We affirm this conclusion. Section 7 of Article XVIII authorizes municipal corporations to adopt and amend a charter, and Sections 8 and 9 of Article XVIII prescribe the procedures for adopting and amending a charter. None of these sections authorizes alternative procedures to be adopted by charter. Moreover, we have stated on other occasions that home rule authority granted under Section 3 of Article XVIII is subject to other provisions of the Constitution. Bazell v. Cincinnati (1968), 13 Ohio St.2d 63, 42 O.O.2d 137, 233 N.E.2d 864, paragraph one of the syllabus; Billings v. Cleveland Ry. Co. (1915), 92 Ohio St. 478, 484, 111 N.E. 155, 156.

Relator also argues that the charter and constitutional provisions are not in conflict. However, the charter clearly requires submission of a proposed charter amendment to the electors at a general or regular municipal election and Sections 8 and 9 of Article XVIII require submission between sixty and one hundred twenty days after passage of the certifying ordinance if no general or regular or municipal election occurs within that time. While these requirements might not conflict in all cases, they do in this case. In this case, the Constitution must prevail, and the writ must be denied.

Writ of Prohibition

Respondents also argue that a writ of prohibition will not issue to prevent the respondent board from placing an issue such as a proposed charter amendment on the ballot because the board does not exercise quasi-judicial authority.2 *337Relator argues that prohibition has been allowed to keep an unauthorized candidate’s name off the ballot.

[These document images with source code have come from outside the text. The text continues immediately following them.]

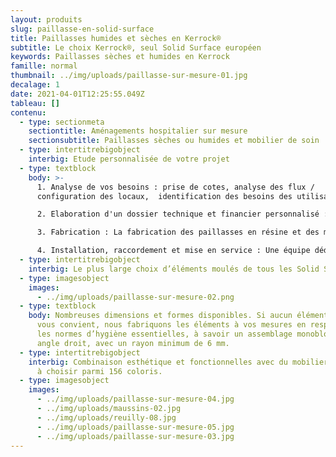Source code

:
 ```yaml
---
layout: produits
slug: paillasse-en-solid-surface
title: Paillasses humides et sèches en Kerrock®
subtitle: Le choix Kerrock®, seul Solid Surface européen
keywords: Paillasses sèches et humides en Kerrock
famille: normal
thumbnail: ../img/uploads/paillasse-sur-mesure-01.jpg
decalage: 1
date: 2021-04-01T12:25:55.049Z
tableau: []
contenu:
  - type: sectionmeta
    sectiontitle: Aménagements hospitalier sur mesure
    sectionsubtitle: Paillasses sèches ou humides et mobilier de soin
  - type: intertitrebigobject
    interbig: Etude personnalisée de votre projet
  - type: textblock
    body: >-
      1. Analyse de vos besoins : prise de cotes, analyse des flux /
      configuration des locaux,  identification des besoins des utilisateurs

      2. Elaboration d'un dossier technique et financier personnalisé : fiches techniques, fiches matériaux, plans, nuanciers coloris et devis détaillé

      3. Fabrication : La fabrication des paillasses en résine et des meubles est assurée à Montreuil, en région parisienne. Tous nos techniciens ont reçu une formation agréée Kerrock pour acquérir le savoir-faire unique nécessaire dans la transformation de la résine.

      4. Installation, raccordement et mise en service : Une équipe dédiée à votre projet, habituée à travailler dans les établissements hospitaliers, en site occupé, pour une maîtrise de A à Z de votre projet.
  - type: intertitrebigobject
    interbig: Le plus large choix d’éléments moulés de tous les Solid Surface existants
  - type: imagesobject
    images:
      - ../img/uploads/paillasse-sur-mesure-02.png
  - type: textblock
    body: Nombreuses dimensions et formes disponibles. Si aucun élément standard ne
      vous convient, nous fabriquons les éléments à vos mesures en respectant
      les normes d’hygiène essentielles, à savoir un assemblage monobloc sans
      angle droit, avec un rayon minimum de 6 mm.
  - type: intertitrebigobject
    interbig: Combinaison esthétique et fonctionnelles avec du mobilier en stratifié
      à choisir parmi 156 coloris.
  - type: imagesobject
    images:
      - ../img/uploads/paillasse-sur-mesure-04.jpg
      - ../img/uploads/maussins-02.jpg
      - ../img/uploads/reuilly-08.jpg
      - ../img/uploads/paillasse-sur-mesure-05.jpg
      - ../img/uploads/paillasse-sur-mesure-03.jpg
---
```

We recognize that precedent on this issue is contradictory. However, we cannot reconcile all conflicting precedent on these facts. We do find, however, that Sections 8 and 9 of Article XVIII, Ohio Constitution, require the municipal legislative authority to adopt an ordinance to place a proposed charter amendment on the ballot whenever sufficient petitions have been filed. The municipal legislative authority must exercise quasi-judicial authority in determining the sufficiency of the petitions. See State ex rel. Patton v. Myers (1933), 127 Ohio St. 95, 98, 186 N.E. 872, 873. However, the respondent board of elections has nothing but a ministerial role under the Constitution. Indeed, under our decision in Hinehdiffe, sipra, the board cannot be granted decisive authority in this area. Therefore, its actions in placing the proposed amendment on the ballot are not quasi-judicial, and the writ cannot be allowed. See State ex rel. O’Grady v. Brown (1976), 48 Ohio St.2d 17, 20, 2 O.O.3d 94, 96, 356 N.E .2d 296, 298.

Accordingly, respondents’ motion for summary judgment was granted and the writ denied.

Writ denied.

Moyer, C.J., A.W. Sweeney, Wright, Resnick, F.E. Sweeney and Pfeifer, JJ., concur. Douglas, J., dissents.

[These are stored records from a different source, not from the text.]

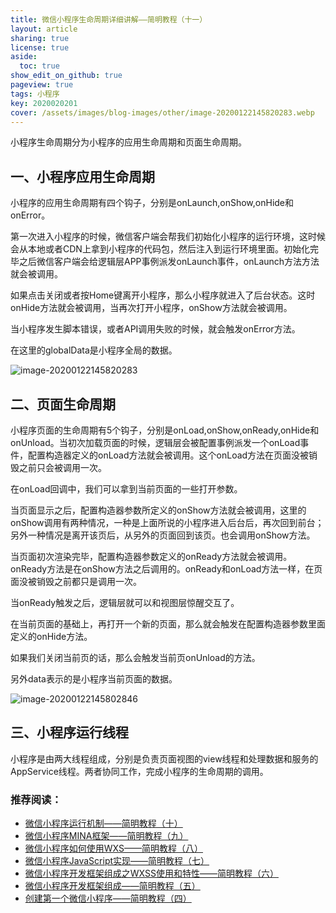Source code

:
 ```yaml
---
title: 微信小程序生命周期详细讲解——简明教程（十一）
layout: article
sharing: true
license: true
aside:
  toc: true
show_edit_on_github: true
pageview: true
tags: 小程序
key: 2020020201
cover: /assets/images/blog-images/other/image-20200122145820283.webp
---
```




小程序生命周期分为小程序的应用生命周期和页面生命周期。



## 一、小程序应用生命周期

小程序的应用生命周期有四个钩子，分别是onLaunch,onShow,onHide和onError。

第一次进入小程序的时候，微信客户端会帮我们初始化小程序的运行环境，这时候会从本地或者CDN上拿到小程序的代码包，然后注入到运行环境里面。初始化完毕之后微信客户端会给逻辑层APP事例派发onLaunch事件，onLaunch方法方法就会被调用。



如果点击关闭或者按Home键离开小程序，那么小程序就进入了后台状态。这时onHide方法就会被调用，当再次打开小程序，onShow方法就会被调用。



当小程序发生脚本错误，或者API调用失败的时候，就会触发onError方法。 

在这里的globalData是小程序全局的数据。







![image-20200122145820283](/assets/images/blog-images/other/image-20200122145820283.webp)







## 二、页面生命周期



小程序页面的生命周期有5个钩子，分别是onLoad,onShow,onReady,onHide和onUnload。当初次加载页面的时候，逻辑层会被配置事例派发一个onLoad事件，配置构造器定义的onLoad方法就会被调用。这个onLoad方法在页面没被销毁之前只会被调用一次。

在onLoad回调中，我们可以拿到当前页面的一些打开参数。



当页面显示之后，配置构造器参数所定义的onShow方法就会被调用，这里的onShow调用有两种情况，一种是上面所说的小程序进入后台后，再次回到前台；另外一种情况是离开该页后，从另外的页面回到该页。也会调用onShow方法。



当页面初次渲染完毕，配置构造器参数定义的onReady方法就会被调用。onReady方法是在onShow方法之后调用的。onReady和onLoad方法一样，在页面没被销毁之前都只是调用一次。



当onReady触发之后，逻辑层就可以和视图层惊醒交互了。



在当前页面的基础上，再打开一个新的页面，那么就会触发在配置构造器参数里面定义的onHide方法。



如果我们关闭当前页的话，那么会触发当前页onUnload的方法。



另外data表示的是小程序当前页面的数据。

![image-20200122145802846](/assets/images/blog-images/other/image-20200122145802846.webp)







## 三、小程序运行线程

小程序是由两大线程组成，分别是负责页面视图的view线程和处理数据和服务的AppService线程。两者协同工作，完成小程序的生命周期的调用。 





### 推荐阅读：

- [微信小程序运行机制——简明教程（十）](https://muitlog.com/2020/01/22/2020012204.html)
- [微信小程序MINA框架——简明教程（九）](https://muitlog.com/2020/01/22/2020012203.html)
- [微信小程序如何使用WXS——简明教程（八）](https://muitlog.com/2020/01/22/2020012202.html)
- [微信小程序JavaScript实现——简明教程（七）](https://muitlog.com/2020/01/22/2020012201.html)
- [微信小程序开发框架组成之WXSS使用和特性——简明教程（六）](https://muitlog.com/2020/01/21/2020012102.html)
- [微信小程序开发框架组成——简明教程（五）](https://muitlog.com/2020/01/21/2020012101.html)
- [创建第一个微信小程序——简明教程（四）](https://muitlog.com/2020/01/20/2020012004.html)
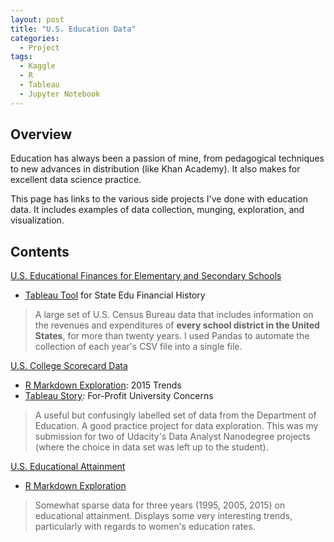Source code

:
 ```yaml
---
layout: post
title: "U.S. Education Data"
categories:
  - Project
tags:
  - Kaggle
  - R
  - Tableau
  - Jupyter Notebook
---
```


## Overview

Education has always been a passion of mine, from pedagogical techniques to new advances in distribution (like Khan Academy). It also makes for excellent data science practice.

This page has links to the various side projects I've done with education data. It includes examples of data collection, munging, exploration, and visualization.


## Contents

[U.S. Educational Finances for Elementary and Secondary Schools](https://www.kaggle.com/noriuk/us-educational-finances)
* [Tableau Tool](https://public.tableau.com/views/U_S_EducationalFinances/U_S_EducationFinancesToolbox?:embed=y&:display_count=yes) for State Edu Financial History

> A large set of U.S. Census Bureau data that includes information on the revenues and expenditures of **every school district in the United States**, for more than twenty years. I used Pandas to automate the collection of each year's CSV file into a single file.


[U.S. College Scorecard Data](https://www.kaggle.com/noriuk/us-college-scorecard-data-19962015)
* [R Markdown Exploration](https://github.com/justinrgarrard/CollegeScorecardAnalysis): 2015 Trends
* [Tableau Story](https://public.tableau.com/views/NanodegreeDataVisProjectII/For-ProfitUniversityConcerns?:embed=y&:display_count=yes): For-Profit University Concerns

> A useful but confusingly labelled set of data from the Department of Education. A good practice project for data exploration. This was my submission for two of Udacity's Data Analyst Nanodegree projects (where the choice in data set was left up to the student).

[U.S. Educational Attainment](https://www.kaggle.com/noriuk/us-educational-attainment-19952015)
* [R Markdown Exploration](https://github.com/justinrgarrard/EducationalAttainment)

> Somewhat sparse data for three years (1995, 2005, 2015) on educational attainment. Displays some very interesting trends, particularly with regards to women's education rates.
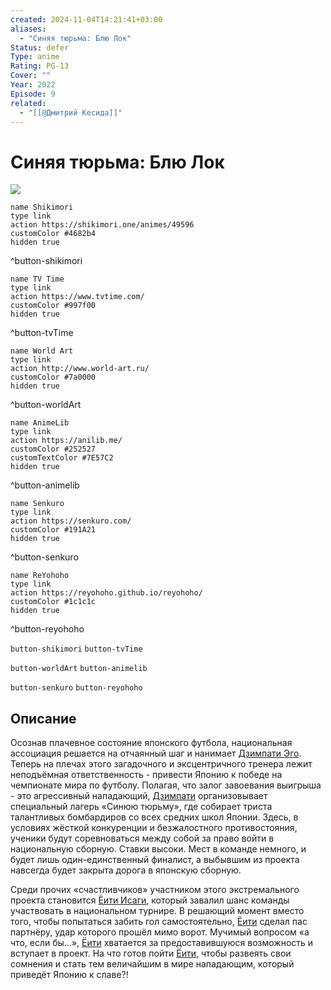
 ```yaml
---
created: 2024-11-04T14:21:41+03:00
aliases:
  - "Синяя тюрьма: Блю Лок"
Status: defer
Type: anime
Rating: PG-13
Cover: ""
Year: 2022
Episode: 9
related:
  - "[[@Дмитрий Кесида]]"
---
```


# Синяя тюрьма: Блю Лок

![](https://nyaa.shikimori.one/uploads/poster/animes/49596/74d5cdd8aff60f86dbe134e254da63f2.jpeg)

```button
name Shikimori
type link
action https://shikimori.one/animes/49596
customColor #4682b4
hidden true
```
^button-shikimori

```button
name TV Time
type link
action https://www.tvtime.com/
customColor #997f00
hidden true
```
^button-tvTime

```button
name World Art
type link
action http://www.world-art.ru/
customColor #7a0000
hidden true
```
^button-worldArt

```button
name AnimeLib
type link
action https://anilib.me/
customColor #252527
customTextColor #7E57C2
hidden true
```
^button-animelib

```button
name Senkuro
type link
action https://senkuro.com/
customColor #191A21
hidden true
```
^button-senkuro

```button
name ReYohoho
type link
action https://reyohoho.github.io/reyohoho/
customColor #1c1c1c
hidden true
```
^button-reyohoho

`button-shikimori` `button-tvTime`

`button-worldArt` `button-animelib`

`button-senkuro` `button-reyohoho`

## Описание

Осознав плачевное состояние японского футбола, национальная ассоциация решается на отчаянный шаг и нанимает [Дзимпати Эго](https://shikimori.one/characters/178715-jinpachi-ego). Теперь на плечах этого загадочного и эксцентричного тренера лежит неподъёмная ответственность - привести Японию к победе на чемпионате мира по футболу. Полагая, что залог завоевания выигрыша - это агрессивный нападающий, [Дзимпати](https://shikimori.one/characters/178715-jinpachi-ego) организовывает специальный лагерь «Синюю тюрьму», где собирает триста талантливых бомбардиров со всех средних школ Японии. Здесь, в условиях жёсткой конкуренции и безжалостного противостояния, ученики будут соревноваться между собой за право войти в национальную сборную. Ставки высоки. Мест в команде немного, и будет лишь один-единственный финалист, а выбывшим из проекта навсегда будет закрыта дорога в японскую сборную.

Среди прочих «счастливчиков» участником этого экстремального проекта становится [Ёити Исаги](https://shikimori.one/characters/177491-yoichi-isagi), который завалил шанс команды участвовать в национальном турнире. В решающий момент вместо того, чтобы попытаться забить гол самостоятельно, [Ёити](https://shikimori.one/characters/177491-yoichi-isagi) сделал пас партнёру, удар которого прошёл мимо ворот. Мучимый вопросом «а что, если бы...», [Ёити](https://shikimori.one/characters/177491-yoichi-isagi) хватается за предоставившуюся возможность и вступает в проект. На что готов пойти [Ёити](https://shikimori.one/characters/177491-yoichi-isagi), чтобы развеять свои сомнения и стать тем величайшим в мире нападающим, который приведёт Японию к славе?!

. To obtain a writ of prohibition, relator must prove “(1) that the court or officer against whom the writ is sought is about to exercise judicial or quasi-judicial power, (2) that the exercise of that power is unauthorized by law, and (3) that denying a writ will result in injury for which no other adequate *337remedy exists in the ordinary course of law.” State ex rel. Ruessman v. Flanagan (1992), 65 Ohio St.3d 464, 465, 605 N.E.2d 31, 33.